予算が決まっている場合は、隠す必要はありません。ただし、伝え方が大事です。

「全部込みでお願いできますか」ではなく、次のように伝えると、相談が前に進みやすくなります。

  • このくらいの予算感から始めたい
  • まず何を確認できるか相談したい
  • 段階的に作る場合の進め方を知りたい
  • 本開発に進む前に、最初の判断材料がほしい

予算が未定の場合は、「まだ予算は決まっていません」と正直に伝えて問題ありません。その代わり、困っている業務、使う人、最初に確認したい流れを伝えると、相談相手も提案しやすくなります。

AIで作れる範囲は変わり続ける

AIや開発支援ツールによって、画面作成、文章生成、簡易な実装、既存サービスとの組み合わせは以前より速く進めやすくなっています。だから、古い相場感だけで相談前に可能性を閉じるのはもったいない場合があります。

一方で、AIがあっても、業務の責任や運用の判断が消えるわけではありません。個人情報を扱うのか、誰が確認するのか、外部サービスとどうつなぐのか、失敗したときに誰が対応するのか。ここは人が確認する必要があります。

Agile AllianceのMinimum Viable Product (MVP)解説では、MVPを単に最小機能を出すことではなく、顧客や事業の前提を学ぶための考え方として説明しています。金額に合わせて機能を削るだけでなく、何を学ぶかを決めることが重要です。

範囲が曖昧なまま連絡してよいケース

次のどれかに当てはまるなら、範囲が固まっていなくても相談して構いません。

  • 業務を楽にしたいが、システム化すべきか分からない
  • 既存ツールで続けるか、個別開発するか迷っている
  • 予算はあるが、何を優先すべきか決められない
  • 社内で説明するために、画面や流れのたたき台がほしい
  • 本開発の見積もりを取る前に、まず方向性を見たい

逆に、「要件が全部決まってから連絡しよう」と考えすぎると、相談のタイミングが遅くなります。

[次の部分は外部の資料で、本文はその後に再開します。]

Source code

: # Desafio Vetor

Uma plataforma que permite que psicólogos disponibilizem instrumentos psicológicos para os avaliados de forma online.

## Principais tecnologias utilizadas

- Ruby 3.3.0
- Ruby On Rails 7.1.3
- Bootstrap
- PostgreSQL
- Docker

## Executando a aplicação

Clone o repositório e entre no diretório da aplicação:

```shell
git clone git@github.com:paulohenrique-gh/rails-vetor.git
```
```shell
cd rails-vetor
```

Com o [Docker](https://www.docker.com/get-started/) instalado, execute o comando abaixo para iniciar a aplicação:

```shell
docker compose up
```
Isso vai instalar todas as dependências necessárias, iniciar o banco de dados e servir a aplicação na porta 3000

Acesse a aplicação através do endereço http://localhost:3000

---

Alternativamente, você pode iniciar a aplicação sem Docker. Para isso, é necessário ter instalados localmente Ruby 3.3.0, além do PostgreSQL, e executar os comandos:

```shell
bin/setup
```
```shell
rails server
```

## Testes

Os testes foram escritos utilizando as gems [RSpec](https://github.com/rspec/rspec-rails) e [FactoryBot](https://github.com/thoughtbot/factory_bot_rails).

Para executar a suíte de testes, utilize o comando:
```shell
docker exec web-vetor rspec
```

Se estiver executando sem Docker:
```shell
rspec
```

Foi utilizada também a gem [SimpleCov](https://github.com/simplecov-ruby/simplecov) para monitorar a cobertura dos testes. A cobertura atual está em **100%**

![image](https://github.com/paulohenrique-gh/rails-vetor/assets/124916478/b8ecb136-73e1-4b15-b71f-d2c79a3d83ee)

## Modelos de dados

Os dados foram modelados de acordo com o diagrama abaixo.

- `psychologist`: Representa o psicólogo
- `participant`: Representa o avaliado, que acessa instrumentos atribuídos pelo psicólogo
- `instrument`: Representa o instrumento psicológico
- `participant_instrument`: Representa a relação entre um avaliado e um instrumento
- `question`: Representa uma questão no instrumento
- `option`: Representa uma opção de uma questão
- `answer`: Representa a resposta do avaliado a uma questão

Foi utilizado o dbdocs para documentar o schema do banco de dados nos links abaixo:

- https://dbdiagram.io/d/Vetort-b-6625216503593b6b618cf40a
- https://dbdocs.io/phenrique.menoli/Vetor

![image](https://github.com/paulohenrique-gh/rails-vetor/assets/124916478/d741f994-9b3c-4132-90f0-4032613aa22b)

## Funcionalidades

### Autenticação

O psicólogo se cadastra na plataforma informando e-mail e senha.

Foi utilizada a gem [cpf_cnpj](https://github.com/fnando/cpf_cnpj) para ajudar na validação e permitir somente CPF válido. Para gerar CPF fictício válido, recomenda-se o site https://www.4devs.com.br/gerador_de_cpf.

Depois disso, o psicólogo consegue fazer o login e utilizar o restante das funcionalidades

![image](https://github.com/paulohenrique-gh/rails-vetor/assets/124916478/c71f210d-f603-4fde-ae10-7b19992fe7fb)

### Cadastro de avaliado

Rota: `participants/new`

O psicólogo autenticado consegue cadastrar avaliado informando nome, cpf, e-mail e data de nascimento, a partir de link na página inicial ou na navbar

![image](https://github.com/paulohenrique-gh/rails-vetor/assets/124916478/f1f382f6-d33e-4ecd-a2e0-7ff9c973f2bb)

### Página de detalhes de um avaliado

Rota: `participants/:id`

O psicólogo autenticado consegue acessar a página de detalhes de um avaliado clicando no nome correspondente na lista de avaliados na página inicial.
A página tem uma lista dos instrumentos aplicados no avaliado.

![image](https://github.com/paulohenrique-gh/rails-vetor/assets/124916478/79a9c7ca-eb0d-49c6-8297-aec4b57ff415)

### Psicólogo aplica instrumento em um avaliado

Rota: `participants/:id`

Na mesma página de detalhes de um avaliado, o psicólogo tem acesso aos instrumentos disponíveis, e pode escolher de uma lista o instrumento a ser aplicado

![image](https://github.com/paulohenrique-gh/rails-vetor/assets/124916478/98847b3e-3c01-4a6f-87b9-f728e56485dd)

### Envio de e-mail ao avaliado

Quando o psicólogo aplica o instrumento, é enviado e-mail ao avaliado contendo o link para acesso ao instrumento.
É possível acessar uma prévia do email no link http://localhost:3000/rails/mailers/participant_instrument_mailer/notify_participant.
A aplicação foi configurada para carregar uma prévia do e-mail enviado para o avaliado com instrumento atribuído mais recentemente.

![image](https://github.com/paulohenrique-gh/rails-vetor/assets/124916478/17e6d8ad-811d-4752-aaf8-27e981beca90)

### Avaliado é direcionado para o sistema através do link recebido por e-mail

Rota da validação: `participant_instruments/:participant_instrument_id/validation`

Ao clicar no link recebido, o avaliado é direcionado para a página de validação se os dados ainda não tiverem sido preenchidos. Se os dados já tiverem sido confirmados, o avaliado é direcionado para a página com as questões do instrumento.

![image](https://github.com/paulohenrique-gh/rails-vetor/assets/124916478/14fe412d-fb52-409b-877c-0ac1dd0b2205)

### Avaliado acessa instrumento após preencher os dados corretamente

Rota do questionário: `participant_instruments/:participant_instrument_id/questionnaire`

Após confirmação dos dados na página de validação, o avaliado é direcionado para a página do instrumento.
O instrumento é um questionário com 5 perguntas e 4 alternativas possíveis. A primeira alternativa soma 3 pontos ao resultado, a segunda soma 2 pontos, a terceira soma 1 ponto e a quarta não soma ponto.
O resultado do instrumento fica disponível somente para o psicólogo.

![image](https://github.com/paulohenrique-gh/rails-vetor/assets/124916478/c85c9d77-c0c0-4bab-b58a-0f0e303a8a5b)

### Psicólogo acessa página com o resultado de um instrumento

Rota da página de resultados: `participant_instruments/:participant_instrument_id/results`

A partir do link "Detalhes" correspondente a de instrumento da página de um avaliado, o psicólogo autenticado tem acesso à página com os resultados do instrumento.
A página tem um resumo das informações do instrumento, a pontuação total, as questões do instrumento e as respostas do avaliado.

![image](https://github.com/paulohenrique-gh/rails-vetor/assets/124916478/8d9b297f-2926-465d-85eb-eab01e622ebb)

開発会社に聞くべきことまで自分たちで抱え込んでしまうからです。

そのまま使える相談文

最初の連絡は、次のくらいで十分です。

業務を一部システム化したく、まず相談したいです。 現在は〇〇を使って△△を管理していますが、□□で困っています。 最終的には現場で使える形にしたいですが、最初にどこまで作るのがよいか分かっていません。 予算はまだ未定です。予算感が必要であれば、分かる範囲で共有できます。 まず、進め方と最初に確認すべき範囲を相談できますか。

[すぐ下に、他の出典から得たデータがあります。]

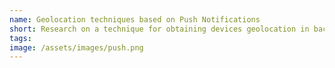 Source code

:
 ```yaml
---
name: Geolocation techniques based on Push Notifications
short: Research on a technique for obtaining devices geolocation in background with React and React Native
tags:
image: /assets/images/push.png
---
```

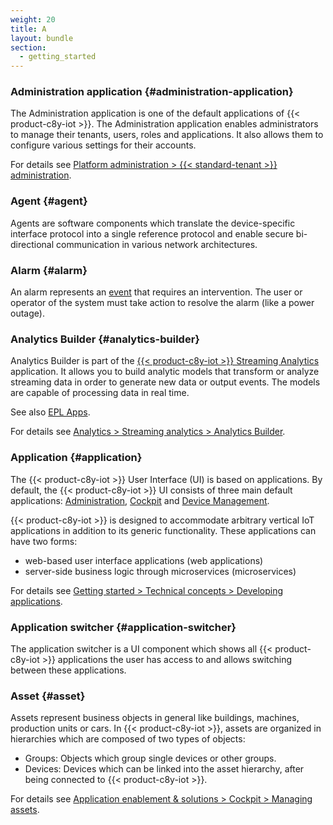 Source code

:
 ```yaml
---
weight: 20
title: A
layout: bundle
section:
  - getting_started
---
```


### Administration application {#administration-application}

The Administration application is one of the default applications of {{< product-c8y-iot >}}.
The Administration application enables administrators to manage their tenants, users, roles and applications. It also allows them to configure various settings for their accounts.

For details see [Platform administration > {{< standard-tenant >}} administration](/standard-tenant/).


### Agent {#agent}

Agents are software components which translate the device-specific interface protocol into a single reference protocol and enable secure bi-directional communication in various network architectures.


### Alarm {#alarm}

An alarm represents an [event](/glossary/e/#event) that requires an intervention. The user or operator of the system must take action to resolve the alarm (like a power outage).


### Analytics Builder {#analytics-builder}

Analytics Builder is part of the [{{< product-c8y-iot >}} Streaming Analytics](/glossary/c/#streaming-analytics) application. It allows you to build analytic models that transform or analyze streaming data in order to generate new data or output events. The models are capable of processing data in real time.

See also [EPL Apps](/glossary/e/#epl-apps).

For details see [Analytics > Streaming analytics > Analytics Builder](/streaming-analytics/analytics-builder).


### Application {#application}

The {{< product-c8y-iot >}} User Interface (UI) is based on applications. By default, the {{< product-c8y-iot >}} UI consists of three main default applications: [Administration](/glossary/a/#administration-application), [Cockpit](/glossary/c/#cockpit-application) and [Device Management](/glossary/d/#device-management-application).

{{< product-c8y-iot >}} is designed to accommodate arbitrary vertical IoT applications in addition to its generic functionality. These applications can have two forms:

* web-based user interface applications (web applications)
* server-side business logic through microservices (microservices)

For details see [Getting started > Technical concepts > Developing applications](/concepts/applications/).


### Application switcher {#application-switcher}

The application switcher is a UI component which shows all {{< product-c8y-iot >}} applications the user has access to and allows switching between these applications.


### Asset {#asset}

Assets represent business objects in general like buildings, machines, production units or cars.
In {{< product-c8y-iot >}}, assets are organized in hierarchies which are composed of two types of objects:

* Groups: Objects which group single devices or other groups.
* Devices: Devices which can be linked into the asset hierarchy, after being connected to {{< product-c8y-iot >}}.

For details see [Application enablement & solutions > Cockpit > Managing assets](/cockpit/managing-assets).
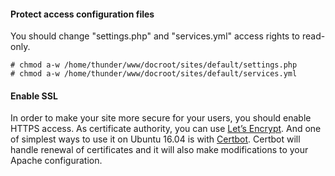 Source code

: #### Protect access configuration files

You should change "settings.php" and "services.yml" access rights to read-only.

```
# chmod a-w /home/thunder/www/docroot/sites/default/settings.php
# chmod a-w /home/thunder/www/docroot/sites/default/services.yml
```

#### Enable SSL

In order to make your site more secure for your users, you should enable HTTPS access. As certificate authority, you can use [Let’s Encrypt](https://letsencrypt.org).
And one of simplest ways to use it on Ubuntu 16.04 is with [Certbot](https://certbot.eff.org). Certbot will handle renewal of certificates and it will also make modifications to your Apache configuration.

この時点で、完璧な資料や画面設計は不要です。むしろ、未定の部分も含めて共有した方が、現実的な進め方を相談しやすくなります。

次にやること

まず、作りたいものを一文で書いてください。次に、その下に「いま困っている業務」「最初に使う人」「最初に確認したい流れ」を1つずつ書きます。

予算が決まっていれば添えて構いません。決まっていなければ、無理に決めなくて大丈夫です。金額で可能性を閉じる前に、どこから始めると使えるシステムに近づくかを相談してください。

もし、そもそも業務システムに進むべきか迷う場合は、先に業務システムをいきなり作る前に確認したいことを読むと整理しやすくなります。MVP、試作、本開発の違いが曖昧な場合は、MVP開発・試作・本開発の違いも参考になります。

小さく始めることは、妥協ではありません。最終的に使えるシステムへ進むために、早い段階で相談し、判断材料をそろえる方法です。

参考情報

この記事では、次の公的・公式・実務情報を確認しました。参照日はすべて2026年7月8日です。

  • デジタル庁「デジタル社会推進標準ガイドライン」: ページ最終更新日 2026年6月12日。DS-100、DS-110、DS-120は2025年6月19日更新、策定日または最終改定日 2025年5月27日。DS-121 アジャイル開発実践ガイドブックは策定日または最終改定日 2021年3月30日。
  • GOV.UK Service Manual「How the discovery phase works」: Published 4 August 2016, Last updated 21 June 2021.
  • Agile Alliance「Minimum Viable Product (MVP)」: MVPを学習のための概念として扱う解説を確認。ページ上で公開日・更新日は確認できませんでした。